As has been the case in past years, the results of the state assembly elections in five Indian five states, including in what is known as the “Hindi Belt” region of Chhattisgarh, Madhya Pradesh and Rajasthan, have been both unexpected and intriguing.

Defying the predictions of pollsters and political experts, the Congress party romped home with a massive mandate to uproot the 15-year rule of the Raman Singh-led Bharatiya Janata Party (BJP) government in Chhattisgarh.

In the desert state of Rajasthan – where the Indian National Congress was predicted to return to power with a comfortable majority – the party just managed to scrape past the halfway mark in the 200-seat state assembly.

In adjoining Madhya Pradesh, India’s two mainstream political parties – the BJP and the Congress – went down to the wire in a pulsating finish. The only states that have not bucked the current trend of a complete win for one party were Mizoram and Telangana. The Mizo National Front and the Telangana Rashtra Samithi decimated political opponents in their respective states to emerge as the unchallenged winners.

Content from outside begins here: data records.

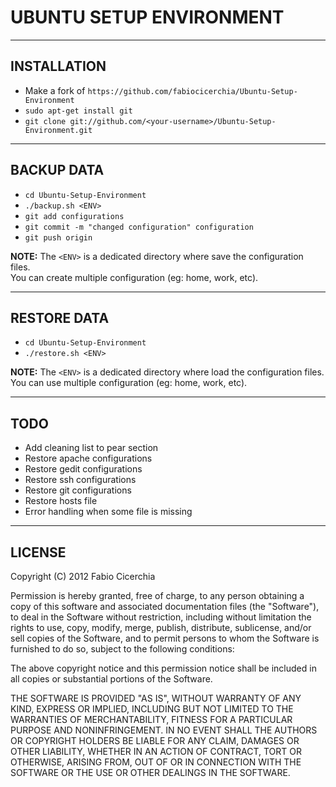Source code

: # UBUNTU SETUP ENVIRONMENT

---

## INSTALLATION
 * Make a fork of `https://github.com/fabiocicerchia/Ubuntu-Setup-Environment`
 * `sudo apt-get install git`
 * `git clone git://github.com/<your-username>/Ubuntu-Setup-Environment.git`

---

## BACKUP DATA
 * `cd Ubuntu-Setup-Environment`
 * `./backup.sh <ENV>`
 * `git add configurations`
 * `git commit -m "changed configuration" configuration`
 * `git push origin`

**NOTE:** The `<ENV>` is a dedicated directory where save the configuration files.  
You can create multiple configuration (eg: home, work, etc).

---

## RESTORE DATA
 * `cd Ubuntu-Setup-Environment`
 * `./restore.sh <ENV>`

**NOTE:** The `<ENV>` is a dedicated directory where load the configuration files.  
You can use multiple configuration (eg: home, work, etc).

---

## TODO
 * Add cleaning list to pear section
 * Restore apache configurations
 * Restore gedit configurations
 * Restore ssh configurations
 * Restore git configurations
 * Restore hosts file
 * Error handling when some file is missing

---

## LICENSE
Copyright (C) 2012 Fabio Cicerchia

Permission is hereby granted, free of charge, to any person obtaining a copy
of this software and associated documentation files (the "Software"), to deal
in the Software without restriction, including without limitation the rights
to use, copy, modify, merge, publish, distribute, sublicense, and/or sell
copies of the Software, and to permit persons to whom the Software is
furnished to do so, subject to the following conditions:

The above copyright notice and this permission notice shall be included in all
copies or substantial portions of the Software.

THE SOFTWARE IS PROVIDED "AS IS", WITHOUT WARRANTY OF ANY KIND, EXPRESS OR
IMPLIED, INCLUDING BUT NOT LIMITED TO THE WARRANTIES OF MERCHANTABILITY,
FITNESS FOR A PARTICULAR PURPOSE AND NONINFRINGEMENT. IN NO EVENT SHALL THE
AUTHORS OR COPYRIGHT HOLDERS BE LIABLE FOR ANY CLAIM, DAMAGES OR OTHER
LIABILITY, WHETHER IN AN ACTION OF CONTRACT, TORT OR OTHERWISE, ARISING FROM,
OUT OF OR IN CONNECTION WITH THE SOFTWARE OR THE USE OR OTHER DEALINGS IN THE
SOFTWARE.
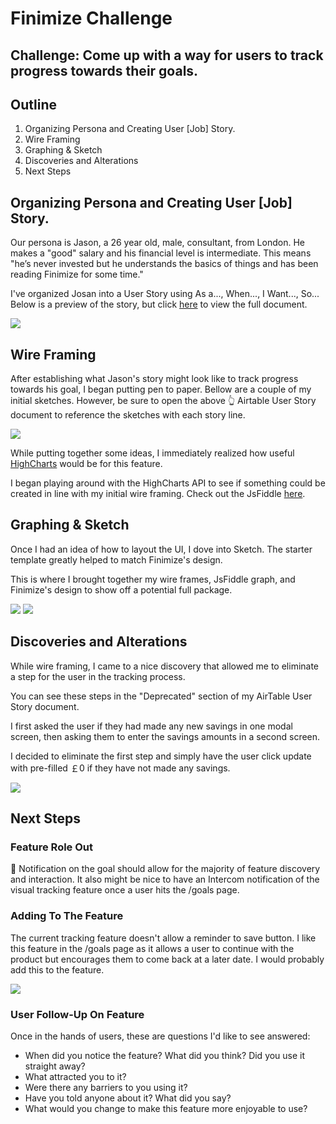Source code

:# Finimize Challenge

## **Challenge:** Come up with a way for users to track progress towards their goals.


## Outline
1. Organizing Persona and Creating User [Job] Story.
2. Wire Framing
3. Graphing & Sketch
4. Discoveries and Alterations
5. Next Steps

## Organizing Persona and Creating User [Job] Story.

Our persona is Jason, a 26 year old, male, consultant, from London. He makes a "good" salary and his financial level is intermediate. This means "he’s never invested but he understands the basics of things and has been reading Finimize for some time."

I've organized Josan into a User Story using As a..., When..., I Want..., So...
Below is a preview of the story, but click [here](https://airtable.com/shriib91ZPRXZPMLf/tblCpRmyH2pHx5oiI/viwkChBkmkV4NldO1) to view the full document.

![](https://cldup.com/Ikl4oNQFvJ.png)

## Wire Framing

After establishing what Jason's story might look like to track progress towards his goal, I began putting pen to paper. Bellow are a couple of my initial sketches. However, be sure to open the above 👆 Airtable User Story document to reference the sketches with each story line.

![](https://cldup.com/-vFGBQebfu.png)

While putting together some ideas, I immediately realized how useful [HighCharts](https://www.highcharts.com/) would be for this feature.

I began playing around with the HighCharts API to see if something could be created in line with my initial wire framing. Check out the JsFiddle [here](http://jsfiddle.net/cwgeg9r3/).

## Graphing & Sketch

Once I had an idea of how to layout the UI, I dove into Sketch. The starter template greatly helped to match Finimize's design.

This is where I brought together my wire frames, JsFiddle graph, and Finimize's design to show off a potential full package.

![](https://cldup.com/WwnYCBZVi7.png)
![](https://cldup.com/2Tmo5JuCBp.png)

## Discoveries and Alterations

While wire framing, I came to a nice discovery that allowed me to eliminate a step for the user in the tracking process.

You can see these steps in the "Deprecated" section of my AirTable User Story document.

I first asked the user if they had made any new savings in one modal screen, then asking them to enter the savings amounts in a second screen.

I decided to eliminate the first step and simply have the user click update with pre-filled ￡0 if they have not made any savings.

![](https://cldup.com/65zFp-jKn6.png)

## Next Steps

### Feature Role Out

🔴 Notification on the goal should allow for the majority of feature discovery and interaction. It also might be nice to have an Intercom notification of the visual tracking feature once a user hits the /goals page.

### Adding To The Feature

The current tracking feature doesn't allow a reminder to save button. I like this feature in the /goals page as it allows a user to continue with the product but encourages them to come back at a later date. I would probably add this to the feature.

![](https://cldup.com/UryOoGq8Eu.png)

### User Follow-Up On Feature

Once in the hands of users, these are questions I'd like to see answered:

* When did you notice the feature? What did you think? Did you use it straight away?
* What attracted you to it?
* Were there any barriers to you using it?
* Have you told anyone about it? What did you say?
* What would you change to make this feature more enjoyable to use?
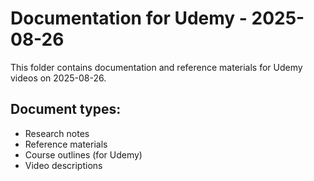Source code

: # Documentation for Udemy - 2025-08-26

This folder contains documentation and reference materials for Udemy videos on 2025-08-26.

## Document types:
- Research notes
- Reference materials
- Course outlines (for Udemy)
- Video descriptions
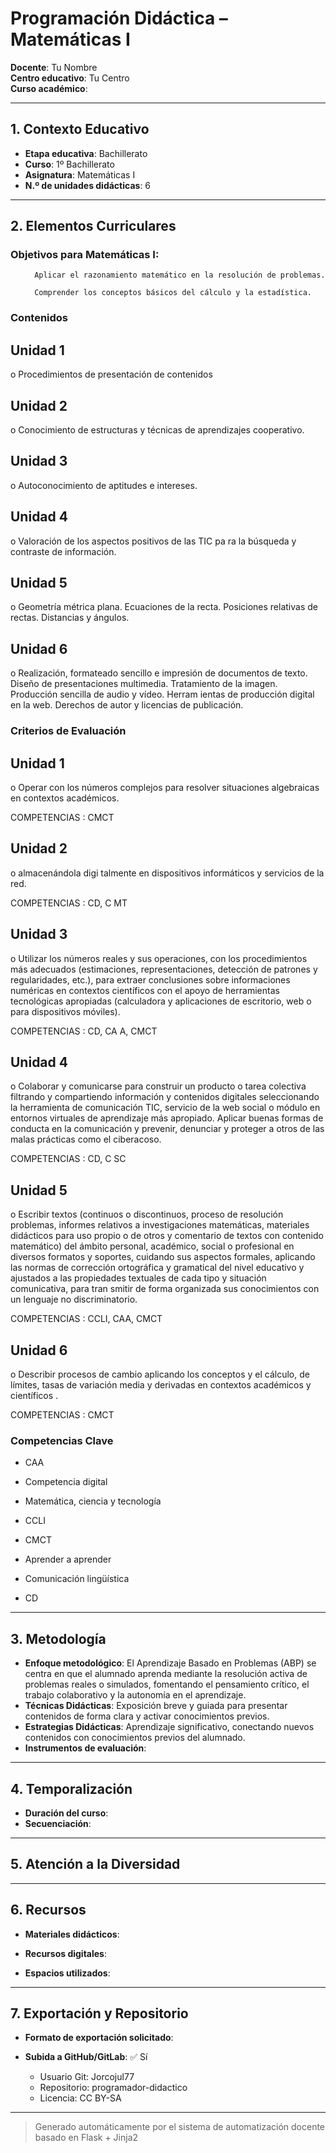 # Programación Didáctica – Matemáticas I

**Docente**: Tu Nombre  
**Centro educativo**: Tu Centro  
**Curso académico**:   

---

## 1. Contexto Educativo

- **Etapa educativa**: Bachillerato
- **Curso**: 1º Bachillerato
- **Asignatura**: Matemáticas I
- **N.º de unidades didácticas**: 6

---
## 2. Elementos Curriculares

<h3>Objetivos para Matemáticas I:</h3>


  <ul>
    
      Aplicar el razonamiento matemático en la resolución de problemas.
    
      Comprender los conceptos básicos del cálculo y la estadística.
    
  </ul>


### Contenidos

## Unidad 1
o Procedimientos de presentación de contenidos

## Unidad 2
o Conocimiento de estructuras y técnicas de aprendizajes cooperativo.

## Unidad 3
o Autoconocimiento de aptitudes e intereses.

## Unidad 4
o Valoración de los aspectos positivos de las TIC pa ra la búsqueda y contraste de 
información.

## Unidad 5
o Geometría métrica plana. Ecuaciones de la recta. Posiciones relativas de rectas. 
Distancias y ángulos.

## Unidad 6
o Realización, formateado sencillo e impresión de documentos de texto. Diseño de 
presentaciones multimedia. Tratamiento de la imagen. Producción sencilla de 
audio y vídeo. Herram ientas de producción digital en la web. Derechos de autor 
y licencias de publicación.


### Criterios de Evaluación

## Unidad 1
o Operar con los números complejos para resolver situaciones algebraicas en 
contextos académicos.  
 
COMPETENCIAS : CMCT

## Unidad 2
o almacenándola digi talmente en dispositivos informáticos y servicios de la red.  
 
COMPETENCIAS : CD, C MT

## Unidad 3
o Utilizar los números reales y sus operaciones, con los procedimientos más 
adecuados (estimaciones, representaciones, detección de patrones y 
regularidades, etc.), para extraer conclusiones sobre informaciones numéricas 
en contextos científicos con el apoyo de herramientas tecnológicas apropiadas 
(calculadora y  aplicaciones de escritorio, web o para dispositivos móviles).  
 
COMPETENCIAS : CD, CA A, CMCT

## Unidad 4
o Colaborar y comunicarse para construir un producto o tarea colectiva filtrando y 
compartiendo información y contenidos digitales seleccionando la herramienta 
de comunicación TIC, servicio de la web social o módulo en entornos virtuales 
de aprendizaje más apropiado. Aplicar buenas formas de conducta en la 
comunicación y prevenir, denunciar y proteger a otros de las malas prácticas 
como el ciberacoso.  
 
COMPETENCIAS : CD, C SC

## Unidad 5
o Escribir textos (continuos o discontinuos, proceso de resolución problemas, 
informes relativos a investigaciones matemáticas, materiales didácticos para uso 
propio o de otros y comentario de textos con contenido matemático) del ámbito 
personal, académico, social o profesional en diversos formatos y soportes, 
cuidando sus aspectos formales, aplicando las normas de corrección ortográfica 
y gramatical del nivel educativo  y ajustados a las propiedades textuales de cada 
tipo y  situación comunicativa, para tran smitir de forma organizada sus 
conocimientos con un lenguaje no discriminatorio.  
 
COMPETENCIAS : CCLI, CAA, CMCT

## Unidad 6
o Describir procesos de cambio aplicando los conceptos y el cálculo, de límites, 
tasas de variación media y derivadas en contextos académicos y científicos . 
 
COMPETENCIAS : CMCT


### Competencias Clave


- CAA

- Competencia digital

- Matemática, ciencia y tecnología

- CCLI

- CMCT

- Aprender a aprender

- Comunicación lingüística

- CD



---

## 3. Metodología

- **Enfoque metodológico**: El Aprendizaje Basado en Problemas (ABP) se centra en que el alumnado aprenda mediante la resolución activa de problemas reales o simulados, fomentando el pensamiento crítico, el trabajo colaborativo y la autonomía en el aprendizaje.
- **Técnicas Didácticas**: Exposición breve y guiada para presentar contenidos de forma clara y activar conocimientos previos.
- **Estrategias Didácticas**: Aprendizaje significativo, conectando nuevos contenidos con conocimientos previos del alumnado.
- **Instrumentos de evaluación**: 

---

## 4. Temporalización

- **Duración del curso**: 
- **Secuenciación**:  
  

---

## 5. Atención a la Diversidad



---

## 6. Recursos

- **Materiales didácticos**:  
  
- **Recursos digitales**:  
  
- **Espacios utilizados**: 

---

## 7. Exportación y Repositorio

- **Formato de exportación solicitado**: 
- **Subida a GitHub/GitLab**: ✅ Sí

  - Usuario Git: Jorcojul77
  - Repositorio: programador-didactico
  - Licencia: CC BY-SA


---

> Generado automáticamente por el sistema de automatización docente basado en Flask + Jinja2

Deciphering the poll results

Obvious questions arise: Will the outcome of the assembly elections spark off a process of reconfiguring political forces against the BJP-led National Democratic Alliance (NDA) in the run-up to the country’s national general elections next year? What are the lessons that both the BJP and the Congress can draw from the state assembly results?

The hard ‘Hindutva’ stance of the BJP and its affiliates has started to weaken and does not resonate as much with the masses as an electoral issue as it has in the past

There is little quarreling over these assumptions: that the hard “Hindutva” stance of the BJP and its affiliates has started to weaken and does not resonate as much with the masses as an electoral issue as it has in the past. And that while the BJP has suffered a serious electoral setback, the Congress has been granted a victory by default.

During the campaign phases, Uttar Pradesh Chief Minister Yogi Adityanath – called the “Hindutva poster boy” – held as many as 72 rallies in the states of Chhattisgarh, Rajasthan and Madhya Pradesh, but failed to stir up intense levels of religious fervor among the electorate.

BJP president Amit Shah – also known for his hard Hindutva posture – was also among the party’s most visible faces during the campaign.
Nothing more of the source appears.